Binary Choice and American Politics in the Age of Complexity
The domestic set-up in the US, with two dominant political parties, is not conducive to constructive engagement. It favors paralysis or overreach.
January 16, 2017
As Donald Trump is about to assume the Presidency of the United States, there are three important questions:
1. Why is it that so much of the American political debate runs along such partisan lines?
2. Why is almost everything cast as a binary either/or choice — rather an effort to find the middle ground amidst the inevitable shades of grey?
3. Why is there so little readiness to compromise?
Harshness, not flexibility
The rigor of the two-party system in the United States is one of the key causes of the extreme stratification of the U.S. political debate. If one effectively only has the choice of one of two parties, or two candidates, in any election, choice is severely limited.
What is heralded as having the benefit of producing clarity of outcomes in the case of the contemporary United States only ends up in producing a maximum of mutual recriminations and extreme vitriol.
The harshness that this produces is reminiscent of certain African countries with very feeble democratic traditions. The current state of play in Washington is a far cry from the high-handed rhetoric the world has been treated to for a very long time about the presumed virtues of American democracy.
Among the democratic countries of the world, the United States stands nearly alone with such a strict two-party system.
While other nations, such as the United Kingdom and Canada, share similar regimes in terms of first-past-the-post elections and a dislike of proportional representation, those countries also have significant presences by additional parties, even if they don’t win nationally.
Perhaps only Jamaica and Malta, two small island nations of the former British Empire, can be considered strict two-party systems, alongside the United States.
Politics is not binary
The lack of a viable third party means that the political process essentially remains binary and produces ever less cross-partisan coalition building. As a result, the readiness for compromise is often non-existent.
Americans no longer pay much credence to Benjamin Franklin’s urgent call to “hang together.” There is a certain perverse lust for being hung separately.
Trump as an accelerant
There is nothing in Donald Trump’s personality that suggests that his presidency will not serve one goal — to exacerbate this divisiveness. Unlike George W. Bush and Barack Obama, he doesn’t even pretend to act as a “uniter.”
Of course, nothing says that the two big U.S. parties couldn’t reach “across the aisle”, as the phrase goes. They certainly used to do so. Today’s political reality, though, is that any such bridge-building is increasingly considered treasonous by the true believers in either camp.
This not conducive to proper political management in the age of complexity. And nowhere does domestic political dysfunction have such global effects as in the United States — which is what makes American dysfunction a global hazard.
Unable to see grey tones?
Complex issues, and consequently the need to make complex choices, militate against binary options. While it seems elegant to approach choices in an either/or mode, such simplicity is deceptive (and best left to being the basic organizing principle of computers).

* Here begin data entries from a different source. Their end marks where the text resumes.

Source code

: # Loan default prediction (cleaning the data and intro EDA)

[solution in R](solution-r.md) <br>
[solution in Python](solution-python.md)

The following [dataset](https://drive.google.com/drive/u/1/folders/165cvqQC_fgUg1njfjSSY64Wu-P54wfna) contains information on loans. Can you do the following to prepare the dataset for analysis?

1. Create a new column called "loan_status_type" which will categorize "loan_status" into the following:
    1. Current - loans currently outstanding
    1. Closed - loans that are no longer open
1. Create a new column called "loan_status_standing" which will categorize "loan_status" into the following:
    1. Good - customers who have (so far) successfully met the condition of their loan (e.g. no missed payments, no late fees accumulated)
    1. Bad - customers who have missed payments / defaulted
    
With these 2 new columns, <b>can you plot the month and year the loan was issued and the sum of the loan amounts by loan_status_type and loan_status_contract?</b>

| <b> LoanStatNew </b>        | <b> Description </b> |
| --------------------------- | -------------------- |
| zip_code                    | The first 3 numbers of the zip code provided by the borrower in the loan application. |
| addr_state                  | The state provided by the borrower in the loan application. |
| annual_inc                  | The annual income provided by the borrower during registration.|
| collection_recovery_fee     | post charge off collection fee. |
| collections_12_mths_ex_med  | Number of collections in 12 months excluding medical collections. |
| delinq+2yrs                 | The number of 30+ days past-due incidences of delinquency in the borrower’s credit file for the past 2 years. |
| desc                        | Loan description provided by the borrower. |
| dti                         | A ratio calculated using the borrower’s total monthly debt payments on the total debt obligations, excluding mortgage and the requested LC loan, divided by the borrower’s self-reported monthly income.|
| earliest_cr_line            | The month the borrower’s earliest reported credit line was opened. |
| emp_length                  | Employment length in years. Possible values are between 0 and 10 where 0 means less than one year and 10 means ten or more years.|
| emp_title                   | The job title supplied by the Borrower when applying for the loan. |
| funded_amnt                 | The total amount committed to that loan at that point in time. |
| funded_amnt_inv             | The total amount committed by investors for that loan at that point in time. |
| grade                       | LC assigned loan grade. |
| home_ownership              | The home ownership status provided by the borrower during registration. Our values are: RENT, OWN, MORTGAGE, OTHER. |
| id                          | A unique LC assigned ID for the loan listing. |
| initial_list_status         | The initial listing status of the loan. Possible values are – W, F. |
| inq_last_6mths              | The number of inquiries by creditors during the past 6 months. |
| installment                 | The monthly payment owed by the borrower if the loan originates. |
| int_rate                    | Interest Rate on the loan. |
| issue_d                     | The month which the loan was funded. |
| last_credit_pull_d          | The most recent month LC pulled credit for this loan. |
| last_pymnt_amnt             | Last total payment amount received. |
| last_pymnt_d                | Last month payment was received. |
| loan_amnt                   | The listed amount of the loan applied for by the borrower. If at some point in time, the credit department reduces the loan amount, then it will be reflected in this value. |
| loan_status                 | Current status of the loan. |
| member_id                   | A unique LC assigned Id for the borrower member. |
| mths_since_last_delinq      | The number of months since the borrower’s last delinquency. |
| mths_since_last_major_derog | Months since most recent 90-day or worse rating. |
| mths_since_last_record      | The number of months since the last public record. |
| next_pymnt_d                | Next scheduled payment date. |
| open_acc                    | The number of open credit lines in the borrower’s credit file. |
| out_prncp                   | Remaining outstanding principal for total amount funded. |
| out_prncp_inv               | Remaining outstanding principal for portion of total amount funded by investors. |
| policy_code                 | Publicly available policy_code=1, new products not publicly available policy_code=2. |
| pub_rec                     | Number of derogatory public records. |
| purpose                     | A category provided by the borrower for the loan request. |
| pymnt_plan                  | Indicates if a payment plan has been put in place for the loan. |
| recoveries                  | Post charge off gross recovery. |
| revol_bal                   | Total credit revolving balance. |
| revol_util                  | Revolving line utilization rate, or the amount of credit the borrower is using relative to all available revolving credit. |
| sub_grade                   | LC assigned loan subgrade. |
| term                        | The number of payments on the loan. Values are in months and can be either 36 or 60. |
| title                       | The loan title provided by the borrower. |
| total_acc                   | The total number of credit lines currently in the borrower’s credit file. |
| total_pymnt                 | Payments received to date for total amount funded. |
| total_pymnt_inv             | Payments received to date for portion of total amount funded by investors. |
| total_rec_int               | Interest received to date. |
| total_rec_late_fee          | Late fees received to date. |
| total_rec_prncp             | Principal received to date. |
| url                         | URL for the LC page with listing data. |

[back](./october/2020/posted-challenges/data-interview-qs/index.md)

In the age of complexity, political power is easier to organize when there are at least three viable political parties, so that two of them can form a coalition of some dependability — and to ensure that the political center has some sense of being actually represented in government.
American political theorists like to argue that coalition-building occurs in the U.S. two-party system as well, but this happens only on an issue-to-issue basis and hence is not constant for any length of time.
Such ad hocery suggests more flexibility. The trouble is that in each case, a new issue coalition has to be built. And with the high degree of professionalization of American politics and lobbying, that becomes harder. Differently put, people become better at blocking any opposing interests from gaining the upper hand.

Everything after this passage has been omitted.